> **Data to use**:
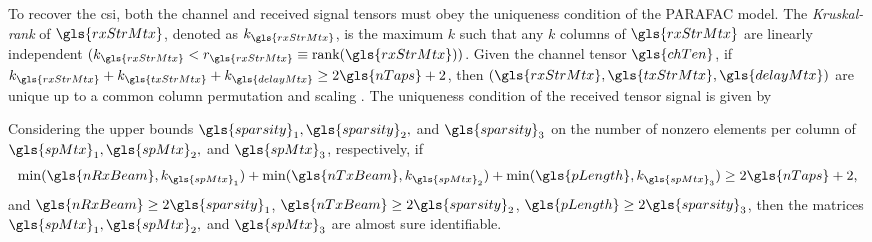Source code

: \documentclass[conference]{IEEEtran}
\begin{document}
To recover the \gls{csi}, both the channel and
received signal tensors must obey the uniqueness condition of the
\gls{PARAFAC} model. The \textit{Kruskal-rank} of $\gls{rxStrMtx}$, denoted as
$k_{\gls{rxStrMtx}}$, is the maximum $k$ such that any $k$ columns of
$\gls{rxStrMtx}$ are linearly independent $(k_{\gls{rxStrMtx}} <
r_{\gls{rxStrMtx}} \equiv \textrm{rank}(\gls{rxStrMtx}) ) $. Given the channel
tensor $\gls{chTen}$, if
$k_{\gls{rxStrMtx}}+k_{\gls{txStrMtx}}+k_{\gls{delayMtx}} \geq 2\gls{nTaps} +
2$, then $(\gls{rxStrMtx},\gls{txStrMtx},\gls{delayMtx})$ are unique up to a
common column permutation and scaling \cite{Sidiropoulos:2000}. The uniqueness
condition of the received tensor signal is given by \cite{Sidiropoulos:2012}
\begin{theorem}
  \label{th.:compressed_parafac}
    Considering the upper bounds $\gls{sparsity}_1,\gls{sparsity}_2,$ and
    $\gls{sparsity}_3$ on the number of nonzero elements per column of
    $\gls{spMtx}_1, \gls{spMtx}_2,$ and $\gls{spMtx}_3$, respectively, if
    \begin{equation}
      \label{eq.uniqueness_compress_parafac}
      \min (\gls{nRxBeam},k_{\gls{spMtx}_1}) +\min (\gls{nTxBeam},k_{\gls{spMtx}_2}) + \min (\gls{pLength},k_{\gls{spMtx}_3}) \geq 2\gls{nTaps} + 2,
    \end{equation}
    and $\gls{nRxBeam} \geq 2 \gls{sparsity}_1$, $\gls{nTxBeam} \geq 2
    \gls{sparsity}_2$, $\gls{pLength} \geq 2 \gls{sparsity}_3$, then the
    matrices $\gls{spMtx}_1, \gls{spMtx}_2,$ and $\gls{spMtx}_3$ are almost sure identifiable.
\end{theorem}
\end{document}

> **The problem**: In the data, find how many lines hold the string "nTaps", and answer with the number only.

> **Output of the task**: 2